PROVIDED INFORMATION:
┏━━

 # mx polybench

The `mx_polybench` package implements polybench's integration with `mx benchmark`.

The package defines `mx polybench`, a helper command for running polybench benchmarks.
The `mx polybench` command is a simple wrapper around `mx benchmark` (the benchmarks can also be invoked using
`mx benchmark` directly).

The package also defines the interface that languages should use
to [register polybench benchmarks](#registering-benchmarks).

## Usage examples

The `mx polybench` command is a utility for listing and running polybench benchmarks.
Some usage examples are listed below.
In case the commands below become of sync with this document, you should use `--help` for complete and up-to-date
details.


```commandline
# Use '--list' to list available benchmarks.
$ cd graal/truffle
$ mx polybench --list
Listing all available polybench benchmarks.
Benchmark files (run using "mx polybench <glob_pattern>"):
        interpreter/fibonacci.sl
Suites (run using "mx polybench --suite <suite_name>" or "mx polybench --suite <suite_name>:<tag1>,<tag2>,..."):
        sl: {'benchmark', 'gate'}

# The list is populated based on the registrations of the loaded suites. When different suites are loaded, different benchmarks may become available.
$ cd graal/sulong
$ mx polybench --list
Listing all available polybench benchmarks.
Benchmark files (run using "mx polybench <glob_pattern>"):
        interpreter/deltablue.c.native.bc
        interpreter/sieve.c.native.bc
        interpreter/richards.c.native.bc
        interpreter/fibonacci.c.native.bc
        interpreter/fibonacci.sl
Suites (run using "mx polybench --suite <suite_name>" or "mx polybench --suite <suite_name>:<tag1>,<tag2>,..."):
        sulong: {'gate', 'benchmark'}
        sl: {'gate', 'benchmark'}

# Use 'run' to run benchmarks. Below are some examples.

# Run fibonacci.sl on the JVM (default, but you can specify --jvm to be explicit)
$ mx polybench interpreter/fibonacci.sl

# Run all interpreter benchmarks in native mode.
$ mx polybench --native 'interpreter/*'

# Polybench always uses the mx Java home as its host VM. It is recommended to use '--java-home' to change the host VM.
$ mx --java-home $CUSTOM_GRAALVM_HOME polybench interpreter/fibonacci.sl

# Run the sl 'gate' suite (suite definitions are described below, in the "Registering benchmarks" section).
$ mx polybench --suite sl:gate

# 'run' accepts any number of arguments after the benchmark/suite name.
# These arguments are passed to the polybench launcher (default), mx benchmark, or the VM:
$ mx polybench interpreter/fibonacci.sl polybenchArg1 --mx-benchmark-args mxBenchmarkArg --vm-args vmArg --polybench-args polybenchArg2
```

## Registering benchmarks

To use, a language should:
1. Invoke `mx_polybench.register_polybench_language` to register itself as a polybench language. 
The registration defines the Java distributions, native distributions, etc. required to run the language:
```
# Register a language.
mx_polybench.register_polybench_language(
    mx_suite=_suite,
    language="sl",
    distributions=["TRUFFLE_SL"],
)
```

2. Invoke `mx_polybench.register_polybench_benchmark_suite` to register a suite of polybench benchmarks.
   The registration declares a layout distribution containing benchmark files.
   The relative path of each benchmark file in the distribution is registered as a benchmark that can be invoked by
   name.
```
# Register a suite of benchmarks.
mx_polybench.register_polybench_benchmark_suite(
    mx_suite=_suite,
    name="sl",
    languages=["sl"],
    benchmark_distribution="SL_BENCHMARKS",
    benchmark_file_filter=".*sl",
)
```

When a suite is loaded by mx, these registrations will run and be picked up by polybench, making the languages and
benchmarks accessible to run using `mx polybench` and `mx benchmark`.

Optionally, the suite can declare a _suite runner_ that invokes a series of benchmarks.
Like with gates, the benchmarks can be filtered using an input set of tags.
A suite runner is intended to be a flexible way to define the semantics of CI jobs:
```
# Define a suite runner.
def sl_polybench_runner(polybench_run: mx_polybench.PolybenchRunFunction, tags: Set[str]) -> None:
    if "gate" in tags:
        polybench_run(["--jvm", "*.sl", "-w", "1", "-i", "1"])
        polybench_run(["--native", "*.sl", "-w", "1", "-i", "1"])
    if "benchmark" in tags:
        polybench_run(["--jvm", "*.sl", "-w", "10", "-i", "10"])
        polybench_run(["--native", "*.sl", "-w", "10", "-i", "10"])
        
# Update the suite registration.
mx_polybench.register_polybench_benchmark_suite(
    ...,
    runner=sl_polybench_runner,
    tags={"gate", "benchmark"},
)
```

┗━━

WHAT YOU ARE ASKED TO DO: Output all of the records above exactly as they appear.

RESULT OF THIS TASK:
 # mx polybench

The `mx_polybench` package implements polybench's integration with `mx benchmark`.

The package defines `mx polybench`, a helper command for running polybench benchmarks.
The `mx polybench` command is a simple wrapper around `mx benchmark` (the benchmarks can also be invoked using
`mx benchmark` directly).

The package also defines the interface that languages should use
to [register polybench benchmarks](#registering-benchmarks).

## Usage examples

The `mx polybench` command is a utility for listing and running polybench benchmarks.
Some usage examples are listed below.
In case the commands below become of sync with this document, you should use `--help` for complete and up-to-date
details.


```commandline
# Use '--list' to list available benchmarks.
$ cd graal/truffle
$ mx polybench --list
Listing all available polybench benchmarks.
Benchmark files (run using "mx polybench <glob_pattern>"):
        interpreter/fibonacci.sl
Suites (run using "mx polybench --suite <suite_name>" or "mx polybench --suite <suite_name>:<tag1>,<tag2>,..."):
        sl: {'benchmark', 'gate'}

# The list is populated based on the registrations of the loaded suites. When different suites are loaded, different benchmarks may become available.
$ cd graal/sulong
$ mx polybench --list
Listing all available polybench benchmarks.
Benchmark files (run using "mx polybench <glob_pattern>"):
        interpreter/deltablue.c.native.bc
        interpreter/sieve.c.native.bc
        interpreter/richards.c.native.bc
        interpreter/fibonacci.c.native.bc
        interpreter/fibonacci.sl
Suites (run using "mx polybench --suite <suite_name>" or "mx polybench --suite <suite_name>:<tag1>,<tag2>,..."):
        sulong: {'gate', 'benchmark'}
        sl: {'gate', 'benchmark'}

# Use 'run' to run benchmarks. Below are some examples.

# Run fibonacci.sl on the JVM (default, but you can specify --jvm to be explicit)
$ mx polybench interpreter/fibonacci.sl

# Run all interpreter benchmarks in native mode.
$ mx polybench --native 'interpreter/*'

# Polybench always uses the mx Java home as its host VM. It is recommended to use '--java-home' to change the host VM.
$ mx --java-home $CUSTOM_GRAALVM_HOME polybench interpreter/fibonacci.sl

# Run the sl 'gate' suite (suite definitions are described below, in the "Registering benchmarks" section).
$ mx polybench --suite sl:gate

# 'run' accepts any number of arguments after the benchmark/suite name.
# These arguments are passed to the polybench launcher (default), mx benchmark, or the VM:
$ mx polybench interpreter/fibonacci.sl polybenchArg1 --mx-benchmark-args mxBenchmarkArg --vm-args vmArg --polybench-args polybenchArg2
```

## Registering benchmarks

To use, a language should:
1. Invoke `mx_polybench.register_polybench_language` to register itself as a polybench language. 
The registration defines the Java distributions, native distributions, etc. required to run the language:
```
# Register a language.
mx_polybench.register_polybench_language(
    mx_suite=_suite,
    language="sl",
    distributions=["TRUFFLE_SL"],
)
```

2. Invoke `mx_polybench.register_polybench_benchmark_suite` to register a suite of polybench benchmarks.
   The registration declares a layout distribution containing benchmark files.
   The relative path of each benchmark file in the distribution is registered as a benchmark that can be invoked by
   name.
```
# Register a suite of benchmarks.
mx_polybench.register_polybench_benchmark_suite(
    mx_suite=_suite,
    name="sl",
    languages=["sl"],
    benchmark_distribution="SL_BENCHMARKS",
    benchmark_file_filter=".*sl",
)
```

When a suite is loaded by mx, these registrations will run and be picked up by polybench, making the languages and
benchmarks accessible to run using `mx polybench` and `mx benchmark`.

Optionally, the suite can declare a _suite runner_ that invokes a series of benchmarks.
Like with gates, the benchmarks can be filtered using an input set of tags.
A suite runner is intended to be a flexible way to define the semantics of CI jobs:
```
# Define a suite runner.
def sl_polybench_runner(polybench_run: mx_polybench.PolybenchRunFunction, tags: Set[str]) -> None:
    if "gate" in tags:
        polybench_run(["--jvm", "*.sl", "-w", "1", "-i", "1"])
        polybench_run(["--native", "*.sl", "-w", "1", "-i", "1"])
    if "benchmark" in tags:
        polybench_run(["--jvm", "*.sl", "-w", "10", "-i", "10"])
        polybench_run(["--native", "*.sl", "-w", "10", "-i", "10"])
        
# Update the suite registration.
mx_polybench.register_polybench_benchmark_suite(
    ...,
    runner=sl_polybench_runner,
    tags={"gate", "benchmark"},
)
```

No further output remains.